The title of this Book, Kih Lo, or 'Perfect Enjoyment,' may also be received as describing the subject-matter of it. But the author does not tell us distinctly what he means by 'Perfect Enjoyment.' It seems to involve two elements, freedom from trouble and distress, and freedom from the fear of death. What men seek for as their chief good would only be to him burdens. He does not indeed altogether condemn them, but his own quest is the better and more excellent way. His own enjoyment is to be obtained by means of doing nothing; that is, by the Tâo; of which passionless and purposeless action is a chief characteristic; and is at the same time the most effective action, as is illustrated in the operation of heaven and earth.

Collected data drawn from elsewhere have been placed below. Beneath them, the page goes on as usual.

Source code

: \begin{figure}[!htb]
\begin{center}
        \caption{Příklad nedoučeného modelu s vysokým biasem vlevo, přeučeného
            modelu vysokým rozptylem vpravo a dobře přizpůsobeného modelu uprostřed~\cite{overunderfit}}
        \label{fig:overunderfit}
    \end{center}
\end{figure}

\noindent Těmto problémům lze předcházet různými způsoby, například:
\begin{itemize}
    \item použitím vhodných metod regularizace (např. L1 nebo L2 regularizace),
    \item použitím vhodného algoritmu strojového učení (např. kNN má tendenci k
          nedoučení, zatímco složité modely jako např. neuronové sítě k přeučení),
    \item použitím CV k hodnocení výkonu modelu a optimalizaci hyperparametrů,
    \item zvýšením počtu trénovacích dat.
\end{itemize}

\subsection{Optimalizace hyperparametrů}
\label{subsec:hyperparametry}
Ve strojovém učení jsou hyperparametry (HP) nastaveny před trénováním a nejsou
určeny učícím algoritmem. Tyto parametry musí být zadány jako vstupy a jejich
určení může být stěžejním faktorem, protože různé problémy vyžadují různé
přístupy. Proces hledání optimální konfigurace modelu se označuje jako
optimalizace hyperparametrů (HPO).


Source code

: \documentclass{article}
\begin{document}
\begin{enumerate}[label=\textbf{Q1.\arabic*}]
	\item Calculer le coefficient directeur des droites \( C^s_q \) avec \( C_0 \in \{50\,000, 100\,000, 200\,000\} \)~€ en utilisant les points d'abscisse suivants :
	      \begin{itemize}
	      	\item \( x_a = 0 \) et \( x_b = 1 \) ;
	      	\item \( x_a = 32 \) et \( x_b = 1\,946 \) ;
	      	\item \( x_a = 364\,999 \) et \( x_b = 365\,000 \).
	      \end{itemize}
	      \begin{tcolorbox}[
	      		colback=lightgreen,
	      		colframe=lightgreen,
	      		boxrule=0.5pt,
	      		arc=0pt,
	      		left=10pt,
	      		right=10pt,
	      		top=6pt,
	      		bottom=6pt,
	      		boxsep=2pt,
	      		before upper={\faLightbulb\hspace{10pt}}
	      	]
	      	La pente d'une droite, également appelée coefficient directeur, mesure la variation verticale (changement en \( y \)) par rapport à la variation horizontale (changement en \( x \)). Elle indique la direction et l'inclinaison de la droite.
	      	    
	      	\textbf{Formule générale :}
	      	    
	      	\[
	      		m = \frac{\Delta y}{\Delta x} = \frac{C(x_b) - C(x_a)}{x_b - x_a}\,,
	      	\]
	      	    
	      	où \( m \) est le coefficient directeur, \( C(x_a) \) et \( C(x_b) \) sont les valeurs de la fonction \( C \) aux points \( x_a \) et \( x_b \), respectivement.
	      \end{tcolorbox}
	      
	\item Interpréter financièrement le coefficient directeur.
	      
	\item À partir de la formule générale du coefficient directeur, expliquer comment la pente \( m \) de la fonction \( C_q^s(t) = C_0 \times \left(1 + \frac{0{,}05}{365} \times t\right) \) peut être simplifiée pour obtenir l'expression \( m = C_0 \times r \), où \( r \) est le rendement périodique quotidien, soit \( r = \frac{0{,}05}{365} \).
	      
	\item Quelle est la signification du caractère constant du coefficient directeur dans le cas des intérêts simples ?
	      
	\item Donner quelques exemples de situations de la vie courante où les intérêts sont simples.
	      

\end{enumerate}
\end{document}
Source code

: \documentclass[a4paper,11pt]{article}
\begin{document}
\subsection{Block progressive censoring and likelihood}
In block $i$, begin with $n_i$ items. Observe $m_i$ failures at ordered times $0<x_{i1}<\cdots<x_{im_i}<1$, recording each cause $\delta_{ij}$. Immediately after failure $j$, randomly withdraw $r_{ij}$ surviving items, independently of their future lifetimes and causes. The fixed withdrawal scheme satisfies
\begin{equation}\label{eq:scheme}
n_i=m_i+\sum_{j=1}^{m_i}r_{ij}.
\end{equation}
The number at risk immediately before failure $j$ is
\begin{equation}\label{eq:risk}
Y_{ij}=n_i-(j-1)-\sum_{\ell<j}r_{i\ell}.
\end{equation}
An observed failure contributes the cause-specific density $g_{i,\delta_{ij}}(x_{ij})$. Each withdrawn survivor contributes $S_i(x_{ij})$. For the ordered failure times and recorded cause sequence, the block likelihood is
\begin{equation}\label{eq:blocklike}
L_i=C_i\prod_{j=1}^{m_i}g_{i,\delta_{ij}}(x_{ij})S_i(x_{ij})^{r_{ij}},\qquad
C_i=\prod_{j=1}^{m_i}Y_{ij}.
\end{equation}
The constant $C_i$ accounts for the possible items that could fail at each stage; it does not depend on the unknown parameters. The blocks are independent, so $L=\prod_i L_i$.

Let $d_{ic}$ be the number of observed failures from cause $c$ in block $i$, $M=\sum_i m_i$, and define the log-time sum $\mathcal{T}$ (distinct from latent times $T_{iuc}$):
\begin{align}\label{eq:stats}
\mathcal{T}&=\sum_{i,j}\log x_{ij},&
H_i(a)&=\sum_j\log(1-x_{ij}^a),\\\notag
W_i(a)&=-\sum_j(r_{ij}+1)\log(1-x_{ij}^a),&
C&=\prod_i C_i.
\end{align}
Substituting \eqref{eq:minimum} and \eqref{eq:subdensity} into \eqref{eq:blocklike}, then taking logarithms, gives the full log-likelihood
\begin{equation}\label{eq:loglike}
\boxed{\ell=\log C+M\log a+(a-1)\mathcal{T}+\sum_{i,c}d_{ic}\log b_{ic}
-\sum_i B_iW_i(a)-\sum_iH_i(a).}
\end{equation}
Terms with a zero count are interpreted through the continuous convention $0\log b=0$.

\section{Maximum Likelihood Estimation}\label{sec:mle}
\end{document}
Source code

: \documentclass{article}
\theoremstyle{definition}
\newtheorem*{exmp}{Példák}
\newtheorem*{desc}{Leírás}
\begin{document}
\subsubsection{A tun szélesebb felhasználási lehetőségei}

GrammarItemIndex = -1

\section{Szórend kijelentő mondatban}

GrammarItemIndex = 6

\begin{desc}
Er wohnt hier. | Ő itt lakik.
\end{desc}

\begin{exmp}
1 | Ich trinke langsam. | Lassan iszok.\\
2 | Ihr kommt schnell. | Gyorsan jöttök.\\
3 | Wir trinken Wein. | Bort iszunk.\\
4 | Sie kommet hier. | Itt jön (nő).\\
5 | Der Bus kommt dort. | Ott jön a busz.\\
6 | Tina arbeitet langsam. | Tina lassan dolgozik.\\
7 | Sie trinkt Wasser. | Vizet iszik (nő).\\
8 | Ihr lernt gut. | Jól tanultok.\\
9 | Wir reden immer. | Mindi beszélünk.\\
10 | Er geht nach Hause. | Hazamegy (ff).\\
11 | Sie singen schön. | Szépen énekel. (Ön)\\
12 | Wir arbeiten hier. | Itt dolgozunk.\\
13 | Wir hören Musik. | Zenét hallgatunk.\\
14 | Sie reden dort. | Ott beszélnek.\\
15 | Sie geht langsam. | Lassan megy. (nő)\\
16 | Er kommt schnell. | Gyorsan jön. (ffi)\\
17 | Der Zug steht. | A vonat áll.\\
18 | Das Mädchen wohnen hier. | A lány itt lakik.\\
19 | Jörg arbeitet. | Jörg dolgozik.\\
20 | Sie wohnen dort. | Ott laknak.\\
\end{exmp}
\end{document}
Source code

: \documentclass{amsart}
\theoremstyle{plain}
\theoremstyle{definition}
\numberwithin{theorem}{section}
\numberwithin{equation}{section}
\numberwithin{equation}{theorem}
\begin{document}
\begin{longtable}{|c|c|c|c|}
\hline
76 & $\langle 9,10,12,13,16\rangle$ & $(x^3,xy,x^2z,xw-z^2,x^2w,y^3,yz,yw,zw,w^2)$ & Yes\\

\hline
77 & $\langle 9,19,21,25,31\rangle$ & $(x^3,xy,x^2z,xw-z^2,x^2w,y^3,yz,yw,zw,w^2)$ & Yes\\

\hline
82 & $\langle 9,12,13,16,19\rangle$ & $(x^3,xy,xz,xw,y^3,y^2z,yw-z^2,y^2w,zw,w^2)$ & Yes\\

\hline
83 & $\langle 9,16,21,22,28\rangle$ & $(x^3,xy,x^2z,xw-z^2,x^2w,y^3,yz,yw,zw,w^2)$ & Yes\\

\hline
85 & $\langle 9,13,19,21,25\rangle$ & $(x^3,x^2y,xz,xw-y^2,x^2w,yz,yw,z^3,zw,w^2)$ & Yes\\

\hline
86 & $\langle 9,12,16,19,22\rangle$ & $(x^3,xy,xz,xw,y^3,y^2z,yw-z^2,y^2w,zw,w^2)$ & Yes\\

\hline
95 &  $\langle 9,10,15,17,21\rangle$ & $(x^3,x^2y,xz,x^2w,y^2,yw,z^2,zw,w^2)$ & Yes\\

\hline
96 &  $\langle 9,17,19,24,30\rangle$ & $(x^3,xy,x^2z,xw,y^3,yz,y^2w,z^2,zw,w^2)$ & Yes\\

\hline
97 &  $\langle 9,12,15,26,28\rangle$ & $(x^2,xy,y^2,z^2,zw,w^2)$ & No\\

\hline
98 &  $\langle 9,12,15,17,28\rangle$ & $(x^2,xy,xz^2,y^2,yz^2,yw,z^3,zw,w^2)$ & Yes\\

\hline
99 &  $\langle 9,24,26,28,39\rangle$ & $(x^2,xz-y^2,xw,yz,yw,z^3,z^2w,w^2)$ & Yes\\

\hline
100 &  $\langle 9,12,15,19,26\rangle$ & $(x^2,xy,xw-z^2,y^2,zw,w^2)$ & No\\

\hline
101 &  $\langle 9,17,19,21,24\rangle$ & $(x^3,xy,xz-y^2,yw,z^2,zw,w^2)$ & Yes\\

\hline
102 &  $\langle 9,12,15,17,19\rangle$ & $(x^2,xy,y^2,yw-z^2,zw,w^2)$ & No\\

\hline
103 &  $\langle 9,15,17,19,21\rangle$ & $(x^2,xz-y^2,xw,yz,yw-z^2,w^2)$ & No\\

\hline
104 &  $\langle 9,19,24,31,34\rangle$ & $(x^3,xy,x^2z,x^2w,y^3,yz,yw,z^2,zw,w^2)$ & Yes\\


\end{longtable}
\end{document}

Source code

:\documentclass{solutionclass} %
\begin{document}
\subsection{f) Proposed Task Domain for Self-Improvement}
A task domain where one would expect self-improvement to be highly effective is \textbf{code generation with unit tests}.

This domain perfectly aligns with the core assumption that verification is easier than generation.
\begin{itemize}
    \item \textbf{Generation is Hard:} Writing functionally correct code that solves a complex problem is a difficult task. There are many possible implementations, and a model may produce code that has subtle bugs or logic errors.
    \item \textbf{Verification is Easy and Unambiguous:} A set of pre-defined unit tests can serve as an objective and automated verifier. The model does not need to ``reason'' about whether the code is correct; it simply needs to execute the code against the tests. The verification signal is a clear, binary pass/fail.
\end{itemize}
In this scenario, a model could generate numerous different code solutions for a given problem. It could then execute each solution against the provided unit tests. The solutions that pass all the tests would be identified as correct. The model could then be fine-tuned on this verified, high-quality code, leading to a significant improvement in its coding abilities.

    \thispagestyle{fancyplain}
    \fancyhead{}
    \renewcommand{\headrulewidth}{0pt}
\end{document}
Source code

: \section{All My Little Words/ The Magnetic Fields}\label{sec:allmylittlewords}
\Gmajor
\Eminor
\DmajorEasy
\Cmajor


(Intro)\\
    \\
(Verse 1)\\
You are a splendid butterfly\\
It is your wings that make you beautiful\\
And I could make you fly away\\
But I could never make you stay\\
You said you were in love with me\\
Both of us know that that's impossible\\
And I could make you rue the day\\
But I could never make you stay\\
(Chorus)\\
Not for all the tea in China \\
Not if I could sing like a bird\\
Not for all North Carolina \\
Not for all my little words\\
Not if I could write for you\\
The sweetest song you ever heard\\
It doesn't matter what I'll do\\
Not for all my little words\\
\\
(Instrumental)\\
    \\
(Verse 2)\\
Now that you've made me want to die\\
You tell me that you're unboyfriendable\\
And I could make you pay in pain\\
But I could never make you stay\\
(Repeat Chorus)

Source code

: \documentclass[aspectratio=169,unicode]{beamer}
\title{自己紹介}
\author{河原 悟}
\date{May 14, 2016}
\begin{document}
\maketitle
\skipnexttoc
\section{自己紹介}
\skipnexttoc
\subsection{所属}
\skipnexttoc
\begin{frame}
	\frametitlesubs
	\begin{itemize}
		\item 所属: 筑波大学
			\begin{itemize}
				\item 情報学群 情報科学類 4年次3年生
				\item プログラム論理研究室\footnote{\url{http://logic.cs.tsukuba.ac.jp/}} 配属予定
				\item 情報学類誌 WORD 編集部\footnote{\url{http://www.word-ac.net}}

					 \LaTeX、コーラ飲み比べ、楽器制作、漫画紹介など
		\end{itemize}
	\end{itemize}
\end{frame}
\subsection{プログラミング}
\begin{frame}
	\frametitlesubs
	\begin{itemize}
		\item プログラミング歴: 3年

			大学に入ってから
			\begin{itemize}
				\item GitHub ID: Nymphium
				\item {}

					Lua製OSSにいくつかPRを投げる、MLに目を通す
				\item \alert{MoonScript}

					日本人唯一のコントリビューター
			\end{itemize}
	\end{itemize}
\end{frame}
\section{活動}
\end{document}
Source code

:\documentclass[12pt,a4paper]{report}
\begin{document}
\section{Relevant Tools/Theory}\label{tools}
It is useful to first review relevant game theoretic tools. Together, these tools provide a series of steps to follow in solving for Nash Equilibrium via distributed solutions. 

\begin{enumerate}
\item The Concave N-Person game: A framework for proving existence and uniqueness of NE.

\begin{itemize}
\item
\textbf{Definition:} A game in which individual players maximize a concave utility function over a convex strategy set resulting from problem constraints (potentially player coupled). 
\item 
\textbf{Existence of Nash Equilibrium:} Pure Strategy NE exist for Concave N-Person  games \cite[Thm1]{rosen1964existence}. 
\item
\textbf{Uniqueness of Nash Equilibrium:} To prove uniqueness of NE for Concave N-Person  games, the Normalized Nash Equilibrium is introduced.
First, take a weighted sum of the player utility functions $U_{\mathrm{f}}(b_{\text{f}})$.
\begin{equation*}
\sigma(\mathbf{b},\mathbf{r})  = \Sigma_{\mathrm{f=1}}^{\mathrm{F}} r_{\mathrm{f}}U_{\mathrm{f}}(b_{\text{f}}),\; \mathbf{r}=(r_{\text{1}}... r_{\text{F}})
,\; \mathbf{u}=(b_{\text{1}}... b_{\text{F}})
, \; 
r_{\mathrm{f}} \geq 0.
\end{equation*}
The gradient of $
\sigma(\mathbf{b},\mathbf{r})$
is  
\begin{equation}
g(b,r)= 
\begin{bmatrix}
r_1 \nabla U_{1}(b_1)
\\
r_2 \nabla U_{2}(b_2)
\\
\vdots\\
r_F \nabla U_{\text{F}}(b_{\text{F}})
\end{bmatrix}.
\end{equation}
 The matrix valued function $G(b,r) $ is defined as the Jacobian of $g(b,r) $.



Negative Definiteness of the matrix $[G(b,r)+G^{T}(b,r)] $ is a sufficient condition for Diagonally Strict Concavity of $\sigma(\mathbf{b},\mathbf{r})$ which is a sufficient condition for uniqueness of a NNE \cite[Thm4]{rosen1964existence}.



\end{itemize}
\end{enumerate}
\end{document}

Such is the substance of the first paragraph. The second is interesting as showing how his principle controlled Kwang-dze on the death of his wife. Paragraph 3 shows us two professors of Tâoism delivered by it from the fear of their own death. Paragraph 4 brings our author before us talking to a skull, and then the skull's appearance to him in a dream and telling him of the happiness of the state after death. Paragraph 5 is occupied with Confucius and his favourite disciple Yen Hui. It stands by itself, unconnected with the rest of the Book, and its
genuineness is denied by some Commentators. The last paragraph, found in an enlarged form in the Books ascribed to Lieh-dze, has as little to do as the fifth with the general theme of the Book, and is a strange anticipation in China of the transrotation or transformation system of Buddhism.
Indeed, after reading this. Book, we cease to wonder that Tâoism and Buddhism should in many practices come so near each other.